Search code examples
rdplyrcase-whenacross

combine mutate(across) and case_when to fill multiple columns with 0 depending on condition


In a dplyr workflow I try to paste a 0 in each column of a dataframe after the newvar column when newvar == 0, else do nothing. I modified the iris dataset:

library(dplyr)
n <- 150 # sample size

iris1 <- iris %>% 
    mutate(id = row_number(), .before = Sepal.Length) %>% 
    mutate(newvar = sample(c(0,1), replace=TRUE, size=n), .before = Sepal.Length ) %>% 
    mutate(across(.[,3:ncol(.)], ~ case_when(newvar==0 ~ 0)))

I tried a solution like here How to combine the across () function with mutate () and case_when () to mutate values in multiple columns according to a condition?. My understanding:

  1. with .[,3:ncol(.)] I go through the columns after newvar column.
  2. with case_when(newvar==0 I try to set the condition.
  3. with ~ 0 after newvar==0 I try to say paste 0 if condition is fulfilled.

I know that I am doing something wrong, but I don't know what! Thank you for your help.


Solution

  • .[,3:ncol(.)] are the values of the column and not the actual column numbers. Using 3:ncol(.) should work fine.

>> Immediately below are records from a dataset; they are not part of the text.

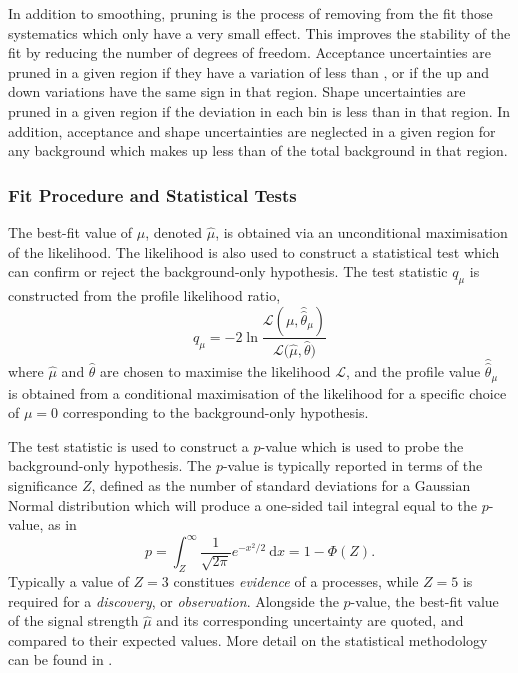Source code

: In addition to smoothing, pruning is the process of removing from the fit those systematics which only have a very small effect.
This improves the stability of the fit by reducing the number of degrees of freedom.
Acceptance uncertainties are pruned in a given region if they have a variation of less than , or if the up and down variations have the same sign in that region.
Shape uncertainties are pruned in a given region if the deviation in each bin is less than  in that region.
In addition, acceptance and shape uncertainties are neglected in a given region for any background which makes up less than  of the total background in that region.


\subsubsection{Fit Procedure and Statistical Tests}

The best-fit value of $\mu$, denoted $\hat\mu$, is obtained via an unconditional maximisation of the likelihood.
The likelihood is also used to construct a statistical test which can confirm or reject the background-only hypothesis.
The test statistic $q_\mu$ is constructed from the profile likelihood ratio,
%
\begin{equation}
  q_\mu = -2 \ln \frac{\mathcal{L(\mu, \hat{\hat{\theta}}_\mu )} } { \mathcal{L(\hat{\mu}, \hat{\theta}}) }
\end{equation}
%
where $\hat{\mu}$ and $\hat{\theta}$ are chosen to maximise the likelihood $\mathcal{L}$, and the profile value $\hat{\hat{\theta}}_\mu$ is obtained from a conditional maximisation of the likelihood for a specific choice of $\mu = 0$ corresponding to the background-only hypothesis.

The test statistic is used to construct a $p$-value which is used to probe the background-only hypothesis.
The $p$-value is typically reported in terms of the significance $Z$, defined as the number of standard deviations for a Gaussian Normal distribution which will produce a one-sided tail integral equal to the $p$-value, as in
%
\begin{equation}
  p = \int_Z^{\infty} \frac{1}{\sqrt{2 \pi}} e^{-x^2/2} ~\mathrm{d} x
  = 1 - \Phi(Z) .
\end{equation}
%
Typically a value of $Z=3$ constitues \textit{evidence} of a processes, while $Z=5$ is required for a \textit{discovery}, or \textit{observation}.
Alongside the $p$-value, the best-fit value of the signal strength $\hat\mu$ and its corresponding uncertainty are quoted, and compared to their expected values.
More detail on the statistical methodology can be found in .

    In general, it is also better to avoid referring column by positions and instead use their names. You can do this in one mutate call.

    library(dplyr)
    
    n <- 150
    
    iris %>% 
      mutate(id = row_number(), 
            newvar = sample(c(0,1), replace=TRUE, size=n), 
            across(Sepal.Length:Petal.Width, ~ case_when(newvar==0 ~ 0, 
                                                         newvar == 1 ~ .)))